TYPE LOCALITY: Russia, Yamalo-Nenetskaya Nats. Okr., between Polar Ural Mtns and lower course of Ob River.

DISTRIBUTION: Holarctic tundra landscapes: in Palearctic, from White Sea, W Russia, to Chukotski Peninsula, NE Siberia, and Kamchatka; including Nunivak and St. George islands in the Bering Sea; in Nearctic, from W Alaska east to Baffin Island and Hudson Bay, and south in the Rocky Mtns to C British Columbia, Canada.

SYNONYMS: alascensis, bungei, chrysogaster, flavescens, harroldi, helvolus, iterator, kittlitzi, minor, minusculus, nigripes, novosibiricus, obensis, paulus, phaiocephalus, portenkoi, subarticus, trimucronatus, xanthotrichus, yukonensis.

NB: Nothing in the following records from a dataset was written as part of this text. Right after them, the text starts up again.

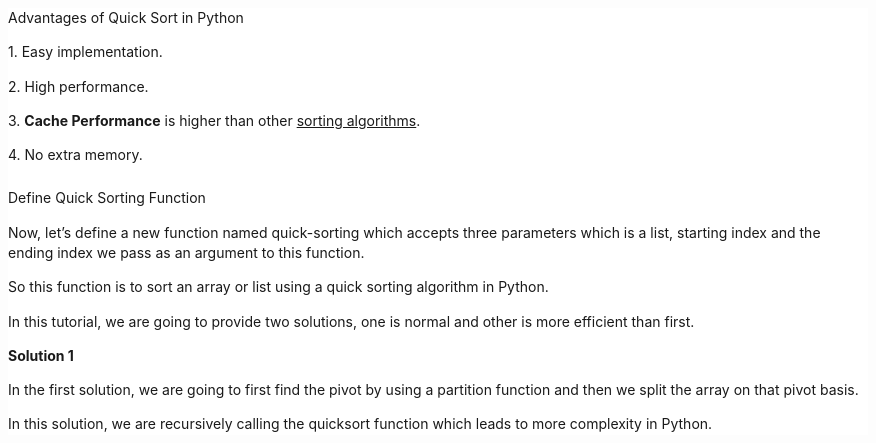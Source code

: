 ### 

<span class="text-4505230f--HeadingH400-686c0942--textContentFamily-49a318e1"><span data-key="132615bf5b6341a786eb61cced027414"><span data-offset-key="132615bf5b6341a786eb61cced027414:0">Advantages of Quick Sort in Python</span></span></span>

<span class="text-4505230f--TextH400-3033861f--textContentFamily-49a318e1"><span data-key="3746cdaf3959487698c8e35264598ab7"><span data-offset-key="3746cdaf3959487698c8e35264598ab7:0">1. Easy implementation.</span></span></span>

<span class="text-4505230f--TextH400-3033861f--textContentFamily-49a318e1"><span data-key="059e0c5ce31b42ecaa74c82dcb46ff29"><span data-offset-key="059e0c5ce31b42ecaa74c82dcb46ff29:0">2. High performance.</span></span></span>

<span class="text-4505230f--TextH400-3033861f--textContentFamily-49a318e1"><span data-key="5f0d8b37a811460886c04244f8d6ec13"><span data-offset-key="5f0d8b37a811460886c04244f8d6ec13:0">3. </span><span data-offset-key="5f0d8b37a811460886c04244f8d6ec13:1">**Cache Performance**</span><span data-offset-key="5f0d8b37a811460886c04244f8d6ec13:2"> is higher than other </span></span><a href="https://codezup.com//merge-sort-implementation-example-python/" class="link-a079aa82--primary-53a25e66--link-faf6c434"><span data-key="85076bf65de9482cae75c9ad25b3eedc"><span data-offset-key="85076bf65de9482cae75c9ad25b3eedc:0">sorting algorithms</span></span></a><span data-key="8d0afd12fe3248d68979ed068fb8f991"><span data-offset-key="8d0afd12fe3248d68979ed068fb8f991:0">.</span></span></span>

<span class="text-4505230f--TextH400-3033861f--textContentFamily-49a318e1"><span data-key="f5b0a14fd1204fd897efe8feec4a23ea"><span data-offset-key="f5b0a14fd1204fd897efe8feec4a23ea:0">4. No extra memory.</span></span></span>

### 

<span class="text-4505230f--HeadingH400-686c0942--textContentFamily-49a318e1"><span data-key="4ea527e3aaea4b39ae77f07386108d59"><span data-offset-key="4ea527e3aaea4b39ae77f07386108d59:0">Define Quick Sorting Function</span></span></span>

<span class="text-4505230f--TextH400-3033861f--textContentFamily-49a318e1"><span data-key="48433d4ab1fd45fe9f61badc53162438"><span data-offset-key="48433d4ab1fd45fe9f61badc53162438:0">Now, let’s define a new function named quick-sorting which accepts three parameters which is a list, starting index and the ending index we pass as an argument to this function.</span></span></span>

<span class="text-4505230f--TextH400-3033861f--textContentFamily-49a318e1"><span data-key="a59ced16625e4daaaf3dc8cb17dff6e5"><span data-offset-key="a59ced16625e4daaaf3dc8cb17dff6e5:0">So this function is to sort an array or list using a quick sorting algorithm in Python.</span></span></span>

<span class="text-4505230f--TextH400-3033861f--textContentFamily-49a318e1"><span data-key="0e2447592fda4906a2f9cd38fe1fa3e4"><span data-offset-key="0e2447592fda4906a2f9cd38fe1fa3e4:0">In this tutorial, we are going to provide two solutions, one is normal and other is more efficient than first.</span></span></span>

<span class="text-4505230f--TextH400-3033861f--textContentFamily-49a318e1"><span data-key="5805f9e87c714067888031079981364a"><span data-offset-key="5805f9e87c714067888031079981364a:0">**Solution 1**</span></span></span>

<span class="text-4505230f--TextH400-3033861f--textContentFamily-49a318e1"><span data-key="d52e6ae4d6cc47a3bf5d5194cff6f7f5"><span data-offset-key="d52e6ae4d6cc47a3bf5d5194cff6f7f5:0">In the first solution, we are going to first find the pivot by using a partition function and then we split the array on that pivot basis.</span></span></span>

<span class="text-4505230f--TextH400-3033861f--textContentFamily-49a318e1"><span data-key="57d2873be88e4c33b4105995e4df4cd0"><span data-offset-key="57d2873be88e4c33b4105995e4df4cd0:0">In this solution, we are recursively calling the quicksort function which leads to more complexity in Python.</span></span></span>
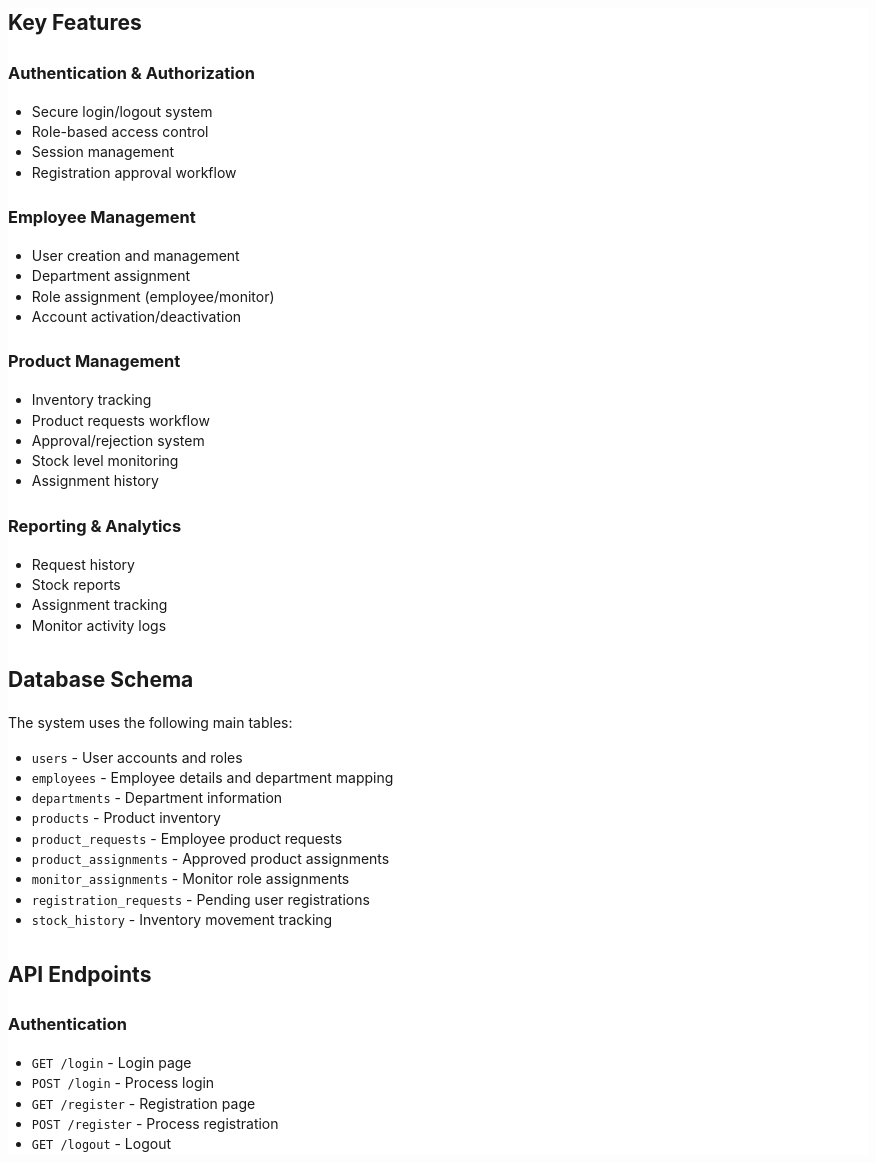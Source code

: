 ## Key Features

### Authentication & Authorization
- Secure login/logout system
- Role-based access control
- Session management
- Registration approval workflow

### Employee Management
- User creation and management
- Department assignment
- Role assignment (employee/monitor)
- Account activation/deactivation

### Product Management
- Inventory tracking
- Product requests workflow
- Approval/rejection system
- Stock level monitoring
- Assignment history

### Reporting & Analytics
- Request history
- Stock reports
- Assignment tracking
- Monitor activity logs

## Database Schema

The system uses the following main tables:
- `users` - User accounts and roles
- `employees` - Employee details and department mapping
- `departments` - Department information
- `products` - Product inventory
- `product_requests` - Employee product requests
- `product_assignments` - Approved product assignments
- `monitor_assignments` - Monitor role assignments
- `registration_requests` - Pending user registrations
- `stock_history` - Inventory movement tracking

## API Endpoints

### Authentication
- `GET /login` - Login page
- `POST /login` - Process login
- `GET /register` - Registration page
- `POST /register` - Process registration
- `GET /logout` - Logout
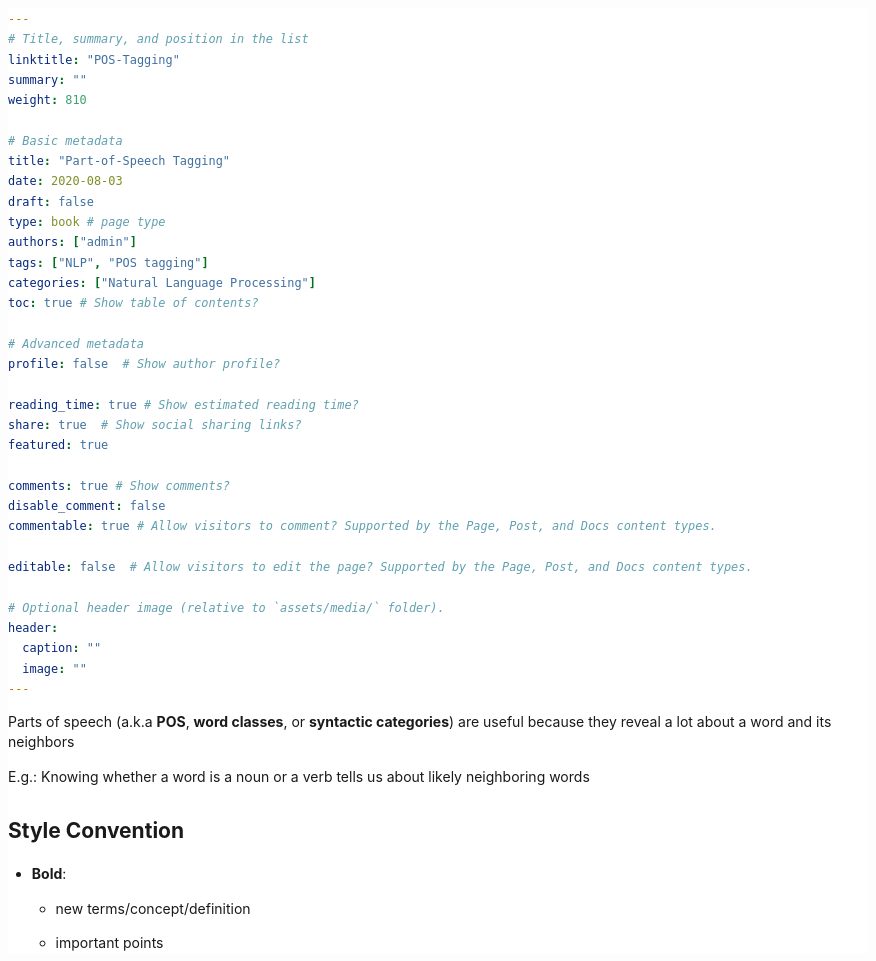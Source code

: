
 ```yaml
---
# Title, summary, and position in the list
linktitle: "POS-Tagging"
summary: ""
weight: 810

# Basic metadata
title: "Part-of-Speech Tagging"
date: 2020-08-03
draft: false
type: book # page type
authors: ["admin"]
tags: ["NLP", "POS tagging"]
categories: ["Natural Language Processing"]
toc: true # Show table of contents?

# Advanced metadata
profile: false  # Show author profile?

reading_time: true # Show estimated reading time?
share: true  # Show social sharing links?
featured: true

comments: true # Show comments?
disable_comment: false
commentable: true # Allow visitors to comment? Supported by the Page, Post, and Docs content types.

editable: false  # Allow visitors to edit the page? Supported by the Page, Post, and Docs content types.

# Optional header image (relative to `assets/media/` folder).
header:
  caption: ""
  image: ""
---
```


Parts of speech (a.k.a **POS**, **word classes**, or **syntactic categories**) are useful because they reveal a lot about a word and its neighbors

E.g.: Knowing whether a word is a noun or a verb tells us about likely neighboring words



## Style Convention

- **Bold**: 

  - new terms/concept/definition

  - important points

COMMENTS: North American races revised, as L. trimucronatus, by Davis (1944) and retained as such by Hall and Cockrum (1953) and Hall and Kelson (1959). Rausch (1953) proposed the synonymy of trimucronatus and nigripes under Old World L. sibiricus, a taxonomic arrangement elaborated by Rausch and Rausch (19751?) and maintained in subsequent faunal works (Banfield, 1974; Hall, 1981; Jones et al., 1986). Gileva (1983) and Gileva et al. (1984) believed that the cytogenetic peculiarities of chrysogaster confirm its independence as a species relative to L. amurensis, L. lemmus, and L. sibiricus , and suggested it may be conspecific with North American L. trimucronatus . The sample they identified as chrysogaster, however, comes from the Chukotski Peninsula on the coast of the East Siberian Sea, not from the west coast of the Okhotsk Sea, the type locality of chrysogaster. Pavlinov and Rossolimo (1987) retained, with reservation, chrysogaster in the synonymy of L. sibiricus pending further study and accurate identification of lemmings from the Chukotski Peninsula. Corbet and Hill (1991) continued to recognize the St. George Island form nigripes as a species.